On the Run: Fugitive Life in an American City
The War on Crime didn’t just send millions of Black young men to prison and return them home with felony convictions. It created a little known surveillance state in America’s most disadvantaged neighborhoods.
Goffman moved into one such neighborhood in college and spent the next six years documenting the routine stops, searches, raids, and beatings that young men negotiate as they come of age. In what she calls “the fugitive life”, the fear of capture and confinement has come to permeate everyday activities, not just for young men on probation or running from a low level warrant, but for their partners, families, and law-abiding neighbors.

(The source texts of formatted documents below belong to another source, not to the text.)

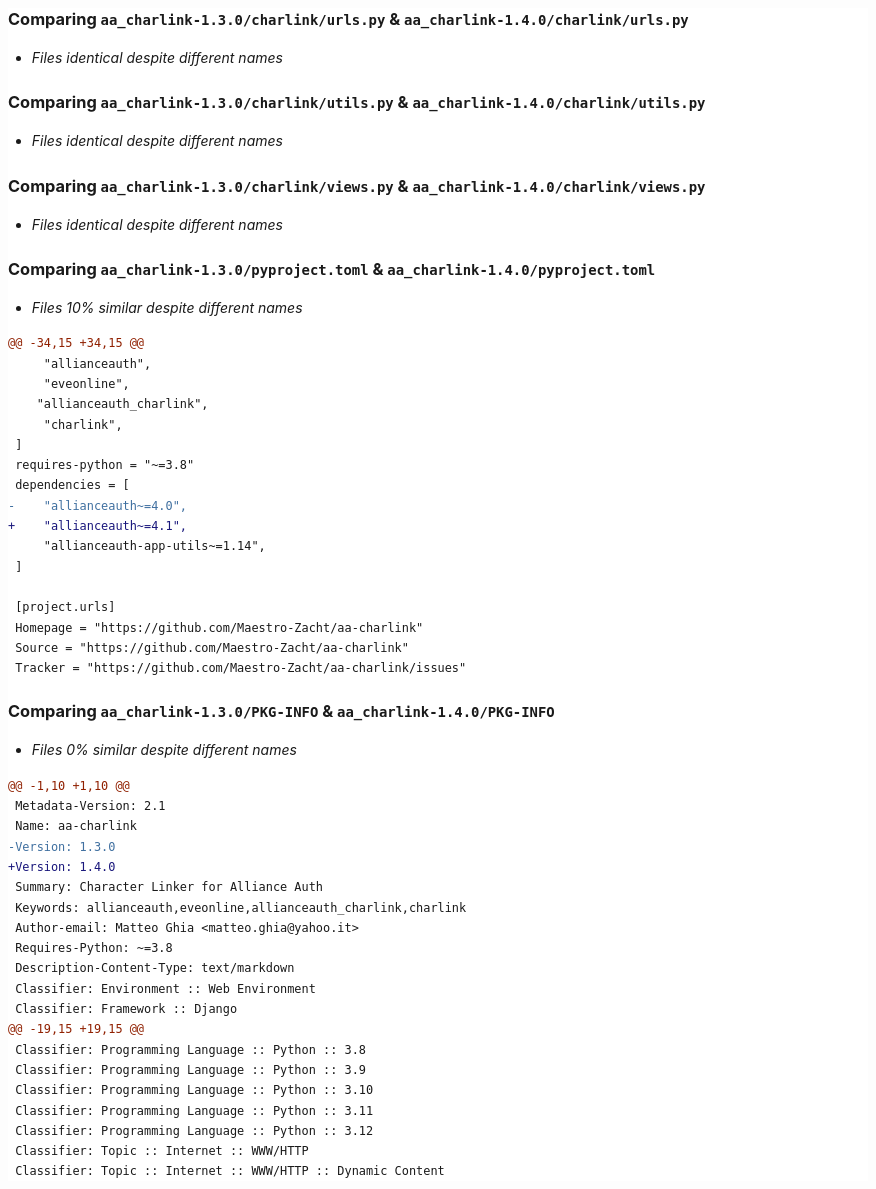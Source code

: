 ### Comparing `aa_charlink-1.3.0/charlink/urls.py` & `aa_charlink-1.4.0/charlink/urls.py`

 * *Files identical despite different names*

### Comparing `aa_charlink-1.3.0/charlink/utils.py` & `aa_charlink-1.4.0/charlink/utils.py`

 * *Files identical despite different names*

### Comparing `aa_charlink-1.3.0/charlink/views.py` & `aa_charlink-1.4.0/charlink/views.py`

 * *Files identical despite different names*

### Comparing `aa_charlink-1.3.0/pyproject.toml` & `aa_charlink-1.4.0/pyproject.toml`

 * *Files 10% similar despite different names*

```diff
@@ -34,15 +34,15 @@
     "allianceauth",
     "eveonline",
 	"allianceauth_charlink",
     "charlink",
 ]
 requires-python = "~=3.8"
 dependencies = [
-    "allianceauth~=4.0",
+    "allianceauth~=4.1",
     "allianceauth-app-utils~=1.14",
 ]
 
 [project.urls]
 Homepage = "https://github.com/Maestro-Zacht/aa-charlink"
 Source = "https://github.com/Maestro-Zacht/aa-charlink"
 Tracker = "https://github.com/Maestro-Zacht/aa-charlink/issues"
```

### Comparing `aa_charlink-1.3.0/PKG-INFO` & `aa_charlink-1.4.0/PKG-INFO`

 * *Files 0% similar despite different names*

```diff
@@ -1,10 +1,10 @@
 Metadata-Version: 2.1
 Name: aa-charlink
-Version: 1.3.0
+Version: 1.4.0
 Summary: Character Linker for Alliance Auth
 Keywords: allianceauth,eveonline,allianceauth_charlink,charlink
 Author-email: Matteo Ghia <matteo.ghia@yahoo.it>
 Requires-Python: ~=3.8
 Description-Content-Type: text/markdown
 Classifier: Environment :: Web Environment
 Classifier: Framework :: Django
@@ -19,15 +19,15 @@
 Classifier: Programming Language :: Python :: 3.8
 Classifier: Programming Language :: Python :: 3.9
 Classifier: Programming Language :: Python :: 3.10
 Classifier: Programming Language :: Python :: 3.11
 Classifier: Programming Language :: Python :: 3.12
 Classifier: Topic :: Internet :: WWW/HTTP
 Classifier: Topic :: Internet :: WWW/HTTP :: Dynamic Content
```
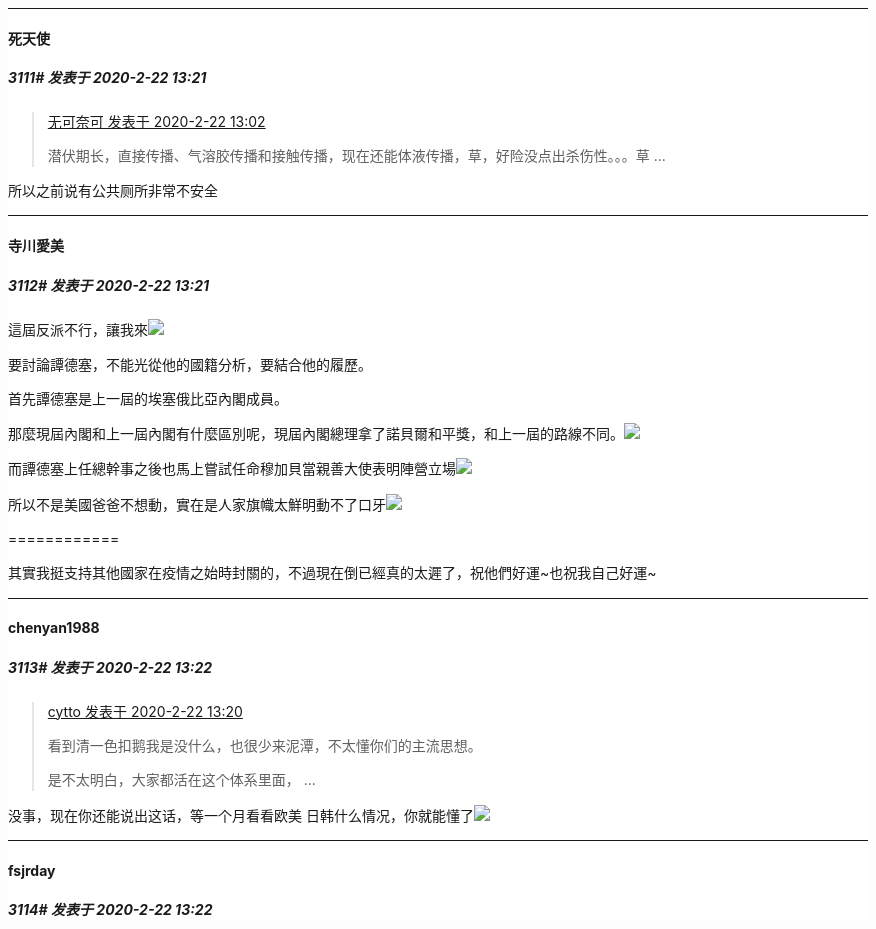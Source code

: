 -----

####  死天使  
##### 3111#       发表于 2020-2-22 13:21


<blockquote><a href="httphttps://bbs.saraba1st.com/2b/forum.php?mod=redirect&amp;goto=findpost&amp;pid=46489260&amp;ptid=1914502" target="_blank">无可奈可 发表于 2020-2-22 13:02</a>

潜伏期长，直接传播、气溶胶传播和接触传播，现在还能体液传播，草，好险没点出杀伤性。。。草 ...</blockquote>
所以之前说有公共厕所非常不安全


-----

####  寺川愛美  
##### 3112#       发表于 2020-2-22 13:21


這屆反派不行，讓我來<img src="https://static.saraba1st.com/image/smiley/face2017/067.png" referrerpolicy="no-referrer">

要討論譚德塞，不能光從他的國籍分析，要結合他的履歷。

首先譚德塞是上一屆的埃塞俄比亞內閣成員。

那麼現屆內閣和上一屆內閣有什麼區別呢，現屆內閣總理拿了諾貝爾和平獎，和上一屆的路線不同。<img src="https://static.saraba1st.com/image/smiley/face2017/072.png" referrerpolicy="no-referrer">

而譚德塞上任總幹事之後也馬上嘗試任命穆加貝當親善大使表明陣營立場<img src="https://static.saraba1st.com/image/smiley/face2017/066.png" referrerpolicy="no-referrer">

所以不是美國爸爸不想動，實在是人家旗幟太鮮明動不了口牙<img src="https://static.saraba1st.com/image/smiley/face2017/066.png" referrerpolicy="no-referrer">

============

其實我挺支持其他國家在疫情之始時封關的，不過現在倒已經真的太遲了，祝他們好運~也祝我自己好運~


-----

####  chenyan1988  
##### 3113#       发表于 2020-2-22 13:22


<blockquote><a href="httphttps://bbs.saraba1st.com/2b/forum.php?mod=redirect&amp;goto=findpost&amp;pid=46489448&amp;ptid=1914502" target="_blank">cytto 发表于 2020-2-22 13:20</a>

看到清一色扣鹅我是没什么，也很少来泥潭，不太懂你们的主流思想。

是不太明白，大家都活在这个体系里面， ...</blockquote>
没事，现在你还能说出这话，等一个月看看欧美 日韩什么情况，你就能懂了<img src="https://static.saraba1st.com/image/smiley/face2017/065.png" referrerpolicy="no-referrer">


-----

####  fsjrday  
##### 3114#       发表于 2020-2-22 13:22

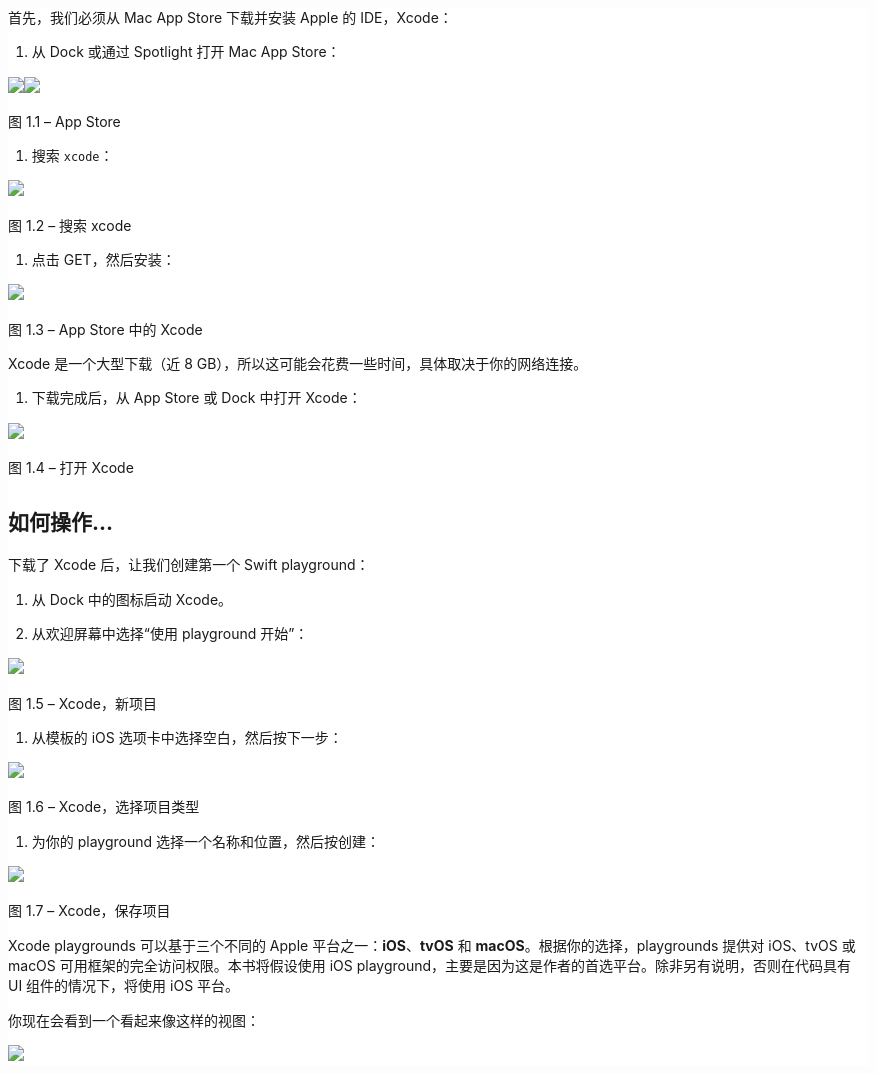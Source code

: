 首先，我们必须从 Mac App Store 下载并安装 Apple 的 IDE，Xcode：

1.  从 Dock 或通过 Spotlight 打开 Mac App Store：

![](img/4d80b47c-9db3-480b-98f5-014ec97e3d5d.png)![](img/0597e1d6-d989-4eb4-a1ec-02aa79c0b850.png)

图 1.1 – App Store

1.  搜索 `xcode`：

![](img/5c8c9824-ff65-4884-a7dd-e5a764ee7932.png)

图 1.2 – 搜索 xcode

1.  点击 GET，然后安装：

![](img/df8c3b4e-8945-42c1-be4a-4df05e1a7676.png)

图 1.3 – App Store 中的 Xcode

Xcode 是一个大型下载（近 8 GB），所以这可能会花费一些时间，具体取决于你的网络连接。

1.  下载完成后，从 App Store 或 Dock 中打开 Xcode：

![](img/668cbb84-bcd0-4ce7-83d7-c4052866c727.png)

图 1.4 – 打开 Xcode

## 如何操作...

下载了 Xcode 后，让我们创建第一个 Swift playground：

1.  从 Dock 中的图标启动 Xcode。

1.  从欢迎屏幕中选择“使用 playground 开始”：

![](img/013a1e9b-cc2a-4754-86ee-2311d18f97b1.png)

图 1.5 – Xcode，新项目

1.  从模板的 iOS 选项卡中选择空白，然后按下一步：

![](img/073f1ea6-8648-44d9-beeb-b67572a73feb.png)

图 1.6 – Xcode，选择项目类型

1.  为你的 playground 选择一个名称和位置，然后按创建：

![](img/4df9f9f8-162a-4bec-89ff-2098939bc3ac.png)

图 1.7 – Xcode，保存项目

Xcode playgrounds 可以基于三个不同的 Apple 平台之一：**iOS**、**tvOS** 和 **macOS**。根据你的选择，playgrounds 提供对 iOS、tvOS 或 macOS 可用框架的完全访问权限。本书将假设使用 iOS playground，主要是因为这是作者的首选平台。除非另有说明，否则在代码具有 UI 组件的情况下，将使用 iOS 平台。

你现在会看到一个看起来像这样的视图：

![](img/0578c3d9-1e83-42d8-b3b5-35c4c58fa758.png)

This fugitive life is the hidden counterpoint to mass incarceration, and the vivid picture Goffman paints is a grim one. But for the first time in four decades, policy analysts believe we have entered a unique reform moment where real change in drug laws and sentencing guidelines may be possible. How can we transform the criminal justice system from an occupying force into a source of public safety? How can we repair the damage the War on Crime has wrought in poor Black communities, and help people heal? What could an alternative system look like?
More on this topic:
Goffman, A. (2014). On the run: Fugitive life in an American city. Chicago: University of Chicago Press. [Available at UBC Library]
Goffman, A. (2009). On the run: Wanted men in a philadelphia ghetto. American Sociological Review, 74(3), 339-357. doi:10.1177/000312240907400301. [Link]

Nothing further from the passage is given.